Crass stupidity and colossal ignorance seem to be the bedrock on which American policy towards Pakistan are founded. What a wonderfully reasuring mix! The Americans are leading the way and we are following them into disaster. Why don't our political leaders break with the United States, when our influence is so weak? They do what they want to anyway. American policies are destabilizing the whole region, not only Pakistan. They are pushing Pakistan towards something resembling civil war, and they appear unable or unwilling to see it. Obviously civil war in Pakistan is a very bad idea.

Given Britain's history and it's close relationship to both Pakistan and the United States we are almost uniquely placed to tell the Americans that their current strategy in the region is close to insane. Sure we could tart the language up a bit, but we shouldn't be afraid to tell them the truth in language the American people can understand. Why is it that only American politicians are allowed to be blunt? American is going wrong the whole region and risks getting bogged-down in huge war for decades. A war that it cannot 'win' without resorting to the use of nuclear weapons. This is the reality of where they are going and we should have no part of it and say so publically before it's too late.

writeon
25 October 2007 at 22:18

What I like and respect about Rageh Omaar is that he turned his back on the BBC's attempt to groom him for greatness. Turning him into a fabulously wealthy, well-trained and docile "house slave". I hope that phrase isn't considered too inflamatory. Many of my black friends use it in relation to Colin Powell and Condi Rice, but maybe they're allowed to use words and phrases I'm not. It's a bit confusing.

Rageh could have become an anchorman, the new, handsome, acceptable and unthreatening face of the BBC. He could sit in warm and comfortable studio and smile like they do, and frown like they do, and meanwhile, outside, the world would be burning, and people with faces like his would be dying and bleeding.

His very presence on the screen would somehow have ligitimized this imperial slaughter. Turning him into a kind of symbol of our fundamental goodness; only he'd really have functioned as a hostage.

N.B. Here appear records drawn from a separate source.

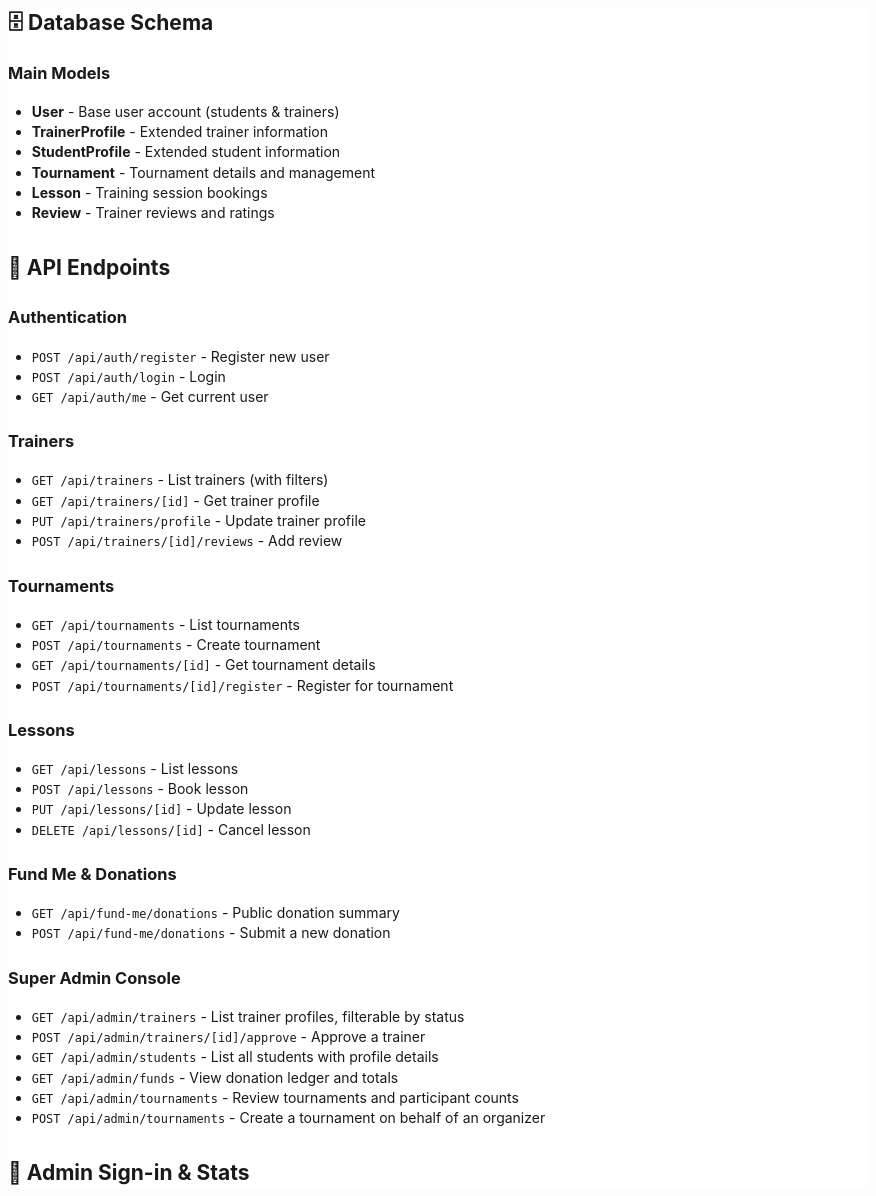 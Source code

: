 ## 🗄️ Database Schema

### Main Models
- **User** - Base user account (students & trainers)
- **TrainerProfile** - Extended trainer information
- **StudentProfile** - Extended student information
- **Tournament** - Tournament details and management
- **Lesson** - Training session bookings
- **Review** - Trainer reviews and ratings

## 🔑 API Endpoints

### Authentication
- `POST /api/auth/register` - Register new user
- `POST /api/auth/login` - Login
- `GET /api/auth/me` - Get current user

### Trainers
- `GET /api/trainers` - List trainers (with filters)
- `GET /api/trainers/[id]` - Get trainer profile
- `PUT /api/trainers/profile` - Update trainer profile
- `POST /api/trainers/[id]/reviews` - Add review

### Tournaments
- `GET /api/tournaments` - List tournaments
- `POST /api/tournaments` - Create tournament
- `GET /api/tournaments/[id]` - Get tournament details
- `POST /api/tournaments/[id]/register` - Register for tournament

### Lessons
- `GET /api/lessons` - List lessons
- `POST /api/lessons` - Book lesson
- `PUT /api/lessons/[id]` - Update lesson
- `DELETE /api/lessons/[id]` - Cancel lesson

### Fund Me & Donations
- `GET /api/fund-me/donations` - Public donation summary
- `POST /api/fund-me/donations` - Submit a new donation

### Super Admin Console
- `GET /api/admin/trainers` - List trainer profiles, filterable by status
- `POST /api/admin/trainers/[id]/approve` - Approve a trainer
- `GET /api/admin/students` - List all students with profile details
- `GET /api/admin/funds` - View donation ledger and totals
- `GET /api/admin/tournaments` - Review tournaments and participant counts
- `POST /api/admin/tournaments` - Create a tournament on behalf of an organizer

## 👑 Admin Sign-in & Stats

Sitting there reading the news it would have appeared that we weren't really slaughtering people because they are 'black', that we aren't rascists, and that our wars and economic policies directed at the third world have nothing to do with "race". We kill anyone, regardless of skin colour, or religion, if they get in our way. The very idea that we are involved in a crusade against the Muslim world, is absurd!

Rageh Omaar would have become the physical embodiment of a delusion that we hold dear, the acceptable face of a lie.